(THE DATA Opens)
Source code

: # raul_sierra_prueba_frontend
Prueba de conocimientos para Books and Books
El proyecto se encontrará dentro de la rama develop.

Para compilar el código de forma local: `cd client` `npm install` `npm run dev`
(THE DATA Closes)
(THE DATA Opens)
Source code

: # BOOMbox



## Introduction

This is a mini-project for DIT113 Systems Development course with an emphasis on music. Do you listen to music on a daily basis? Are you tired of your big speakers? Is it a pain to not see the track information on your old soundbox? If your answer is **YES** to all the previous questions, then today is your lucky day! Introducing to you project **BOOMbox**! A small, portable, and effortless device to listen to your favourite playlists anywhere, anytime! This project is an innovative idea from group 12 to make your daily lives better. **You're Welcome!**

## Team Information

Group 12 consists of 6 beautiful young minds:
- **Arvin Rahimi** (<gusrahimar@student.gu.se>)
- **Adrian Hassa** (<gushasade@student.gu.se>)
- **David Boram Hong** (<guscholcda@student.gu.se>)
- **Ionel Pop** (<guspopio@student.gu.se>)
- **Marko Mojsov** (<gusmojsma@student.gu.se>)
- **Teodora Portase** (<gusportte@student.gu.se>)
(THE DATA Closes)
(THE DATA Opens)
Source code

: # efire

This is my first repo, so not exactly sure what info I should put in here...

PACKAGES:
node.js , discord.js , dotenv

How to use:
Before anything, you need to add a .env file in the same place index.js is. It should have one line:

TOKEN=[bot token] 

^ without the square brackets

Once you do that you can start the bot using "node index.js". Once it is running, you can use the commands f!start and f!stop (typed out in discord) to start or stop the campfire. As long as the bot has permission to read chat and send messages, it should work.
(THE DATA Closes)
§ **WHAT TO DO**: Look through the records above for the string "node", then copy every line that has it.

§ **TASK RESPONSE**:
node.js , discord.js , dotenv
Once you do that you can start the bot using "node index.js". Once it is running, you can use the commands f!start and f!stop (typed out in discord) to start or stop the campfire. As long as the bot has permission to read chat and send messages, it should work.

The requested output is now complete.